**Assignment:** Using the data beneath this instruction, retype only the lines from the one that contains "Código limpio, buenas prácticas" down to the one that contains "4.[X]Crear un script", both included, exactly as they appear.
[Record excerpts — start]
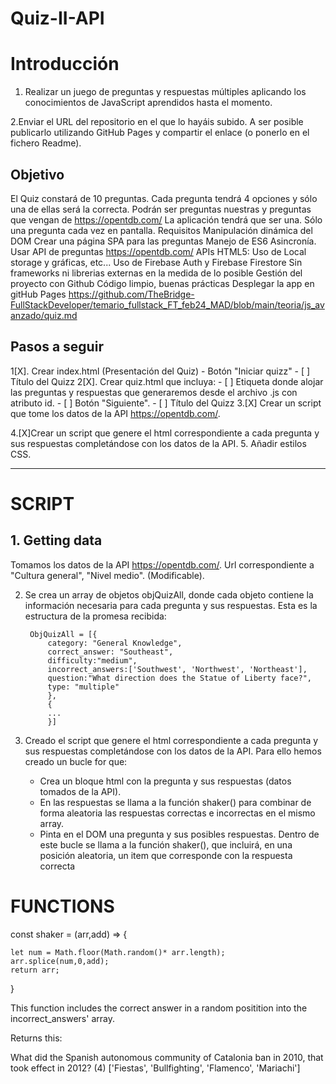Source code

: # Quiz-II-API

# Introducción #

1. Realizar un juego de preguntas y respuestas múltiples aplicando los conocimientos de JavaScript aprendidos hasta el momento. 

2.Enviar el URL del repositorio en el que lo hayáis subido. A ser posible publicarlo utilizando GitHub Pages y compartir el enlace (o ponerlo en el fichero Readme).

## Objetivo ##
El Quiz constará de 10 preguntas. 
Cada pregunta tendrá 4 opciones y sólo una de ellas será la correcta.
Podrán ser preguntas nuestras y preguntas que vengan de https://opentdb.com/
La aplicación tendrá que ser una. Sólo una pregunta cada vez en pantalla.
Requisitos
Manipulación dinámica del DOM
Crear una página SPA para las preguntas
Manejo de ES6
Asincronía. Usar API de preguntas https://opentdb.com/
APIs HTML5: Uso de Local storage y gráficas, etc...
Uso de Firebase Auth y Firebase Firestore
Sin frameworks ni librerias externas en la medida de lo posible
Gestión del proyecto con  Github 
Código limpio, buenas prácticas
Desplegar la app en gitHub Pages
https://github.com/TheBridge-FullStackDeveloper/temario_fullstack_FT_feb24_MAD/blob/main/teoria/js_avanzado/quiz.md

## Pasos a seguir ##
1[X]. Crear index.html (Presentación del Quiz)
    - Botón "Iniciar quizz"
    - [ ] Título del Quizz
2[X]. Crear quiz.html que incluya:
    - [ ] Etiqueta donde alojar las preguntas y respuestas que generaremos desde el archivo .js con atributo id.
    - [ ] Botón "Siguiente".
    - [ ] Título del Quizz
3.[X] Crear un script que tome los datos de la API https://opentdb.com/.


4.[X]Crear un script que genere el html correspondiente a cada pregunta y sus respuestas completándose con los datos de la API.
5. Añadir estilos CSS.


-------

# SCRIPT #

## 1. Getting data ##

Tomamos los datos de la API https://opentdb.com/. Url correspondiente a "Cultura general", "Nivel medio". (Modificable).

2. Se crea un array de objetos objQuizAll, donde cada objeto contiene la información necesaria para cada pregunta y sus respuestas. Esta es la estructura de la promesa recibida: 

        ObjQuizAll = [{   
            category: "General Knowledge",
            correct_answer: "Southeast",    
            difficulty:"medium",
            incorrect_answers:['Southwest', 'Northwest', 'Northeast'],
            question:"What direction does the Statue of Liberty face?",
            type: "multiple"
            }, 
            {
            ...
            }]
    
3. Creado el script que genere el html correspondiente a cada pregunta y sus respuestas completándose con los datos de la API. Para ello hemos creado un bucle for que:
    - Crea un bloque html con la pregunta y sus respuestas (datos tomados de la API). 
    - En las respuestas se llama a la función shaker() para combinar de forma aleatoria las respuestas correctas e incorrectas en el mismo array.
    - Pinta en el DOM una pregunta y sus posibles respuestas. Dentro de este bucle se llama a la función shaker(), que incluirá, en una posición aleatoria, un item que corresponde con la respuesta correcta


# FUNCTIONS #

const shaker = (arr,add) => {

    let num = Math.floor(Math.random()* arr.length);
    arr.splice(num,0,add);
    return arr;
}


This function includes the correct answer in a random positition into the incorrect_answers' array.

Returns this: 

What did the Spanish autonomous community of Catalonia ban in 2010, that took effect in 2012? 
(4) ['Fiestas', 'Bullfighting', 'Flamenco', 'Mariachi']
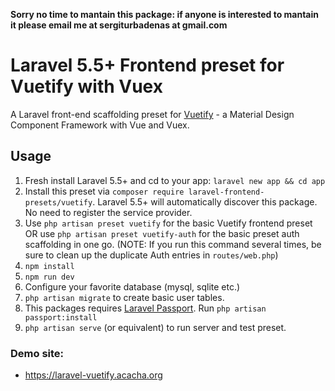 **Sorry no time to mantain this package: if anyone is interested to mantain it please email me at sergiturbadenas at gmail.com**

# Laravel 5.5+ Frontend preset for Vuetify with Vuex

A Laravel front-end scaffolding preset for [Vuetify](https://vuetifyjs.com/en/) - a Material Design Component Framework with Vue and Vuex.

## Usage

1. Fresh install Laravel 5.5+ and cd to your app: `laravel new app && cd app` 
2. Install this preset via `composer require laravel-frontend-presets/vuetify`. Laravel 5.5+ will automatically discover this package. No need to register the service provider.
3. Use `php artisan preset vuetify` for the basic Vuetify frontend preset OR use `php artisan preset vuetify-auth` for the basic preset auth scaffolding in one go. (NOTE: If you run this command several times, be sure to clean up the duplicate Auth entries in `routes/web.php`)
4. `npm install`
5. `npm run dev`
6. Configure your favorite database (mysql, sqlite etc.)
7. `php artisan migrate` to create basic user tables.
9. This packages requires [Laravel Passport](https://laravel.com/docs/passport). Run `php artisan passport:install`
8. `php artisan serve` (or equivalent) to run server and test preset.

### Demo site:

- https://laravel-vuetify.acacha.org
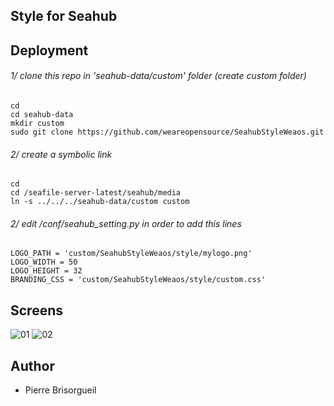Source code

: ## Style for Seahub

## Deployment

###### 1/ clone this repo in 'seahub-data/custom' folder (create custom folder)

    cd
    cd seahub-data
    mkdir custom
    sudo git clone https://github.com/weareopensource/SeahubStyleWeaos.git

###### 2/ create a symbolic link

    cd
    cd /seafile-server-latest/seahub/media
    ln -s ../../../seahub-data/custom custom

###### 2/ edit /conf/seahub_setting.py in order to add this lines

    LOGO_PATH = 'custom/SeahubStyleWeaos/style/mylogo.png'
    LOGO_WIDTH = 50
    LOGO_HEIGHT = 32
    BRANDING_CSS = 'custom/SeahubStyleWeaos/style/custom.css'

## Screens

![01](https://github.com/weareopensource/SeahubStyleWeaos/blob/master/screens/01.png)
![02](https://github.com/weareopensource/SeahubStyleWeaos/blob/master/screens/02.png)

## Author
* Pierre Brisorgueil
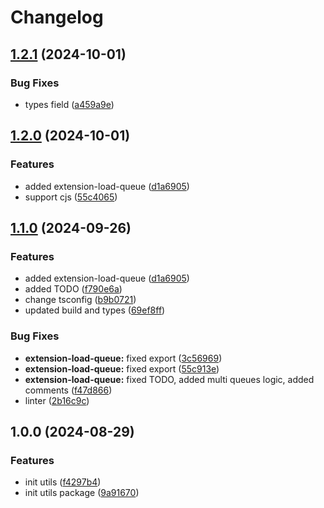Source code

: # Changelog

## [1.2.1](https://github.com/diplodoc-platform/utils/compare/v1.2.0...v1.2.1) (2024-10-01)


### Bug Fixes

* types field ([a459a9e](https://github.com/diplodoc-platform/utils/commit/a459a9e372e051d8e9e31d0ba6ece754cb8ab51a))

## [1.2.0](https://github.com/diplodoc-platform/utils/compare/v1.1.0...v1.2.0) (2024-10-01)

### Features

- added extension-load-queue ([d1a6905](https://github.com/diplodoc-platform/utils/commit/d1a69051c9d82c0ddbce0a9530437329a1210a86))
- support cjs ([55c4065](https://github.com/diplodoc-platform/utils/commit/55c4065c4625f065f7bef014b1007e7c53c94af8))

## [1.1.0](https://github.com/diplodoc-platform/utils/compare/v1.0.0...v1.1.0) (2024-09-26)

### Features

- added extension-load-queue ([d1a6905](https://github.com/diplodoc-platform/utils/commit/d1a69051c9d82c0ddbce0a9530437329a1210a86))
- added TODO ([f790e6a](https://github.com/diplodoc-platform/utils/commit/f790e6aaf9ba9c3fb17f36e813939340f53af06a))
- change tsconfig ([b9b0721](https://github.com/diplodoc-platform/utils/commit/b9b07211f2f7b6a27edadd80ca2ea1d7ad1d676a))
- updated build and types ([69ef8ff](https://github.com/diplodoc-platform/utils/commit/69ef8ffb4066fdda2667377a47bdf88cc15727f9))

### Bug Fixes

- **extension-load-queue:** fixed export ([3c56969](https://github.com/diplodoc-platform/utils/commit/3c5696976347d92108351704c70d208877b7b46e))
- **extension-load-queue:** fixed export ([55c913e](https://github.com/diplodoc-platform/utils/commit/55c913ee02f0825a41be905af9a232d21b98ac64))
- **extension-load-queue:** fixed TODO, added multi queues logic, added comments ([f47d866](https://github.com/diplodoc-platform/utils/commit/f47d866203173df4fbc431f0f325756083823145))
- linter ([2b16c9c](https://github.com/diplodoc-platform/utils/commit/2b16c9c9a2089de994386bb11aed3ca830438803))

## 1.0.0 (2024-08-29)

### Features

- init utils ([f4297b4](https://github.com/diplodoc-platform/utils/commit/f4297b45661521a0e76db18b1497f2a45cf42e91))
- init utils package ([9a91670](https://github.com/diplodoc-platform/utils/commit/9a91670900339397658379e5d73319cfeb2673c5))
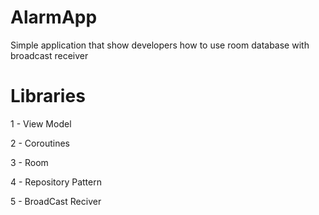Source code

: # AlarmApp
Simple application that show developers how to use room database with broadcast receiver 


# Libraries

1 - View Model

2 - Coroutines

3 - Room

4 - Repository Pattern

5 - BroadCast Reciver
[Record excerpts — finish]
**Output:**
Código limpio, buenas prácticas
Desplegar la app en gitHub Pages
https://github.com/TheBridge-FullStackDeveloper/temario_fullstack_FT_feb24_MAD/blob/main/teoria/js_avanzado/quiz.md

## Pasos a seguir ##
1[X]. Crear index.html (Presentación del Quiz)
    - Botón "Iniciar quizz"
    - [ ] Título del Quizz
2[X]. Crear quiz.html que incluya:
    - [ ] Etiqueta donde alojar las preguntas y respuestas que generaremos desde el archivo .js con atributo id.
    - [ ] Botón "Siguiente".
    - [ ] Título del Quizz
3.[X] Crear un script que tome los datos de la API https://opentdb.com/.


4.[X]Crear un script que genere el html correspondiente a cada pregunta y sus respuestas completándose con los datos de la API.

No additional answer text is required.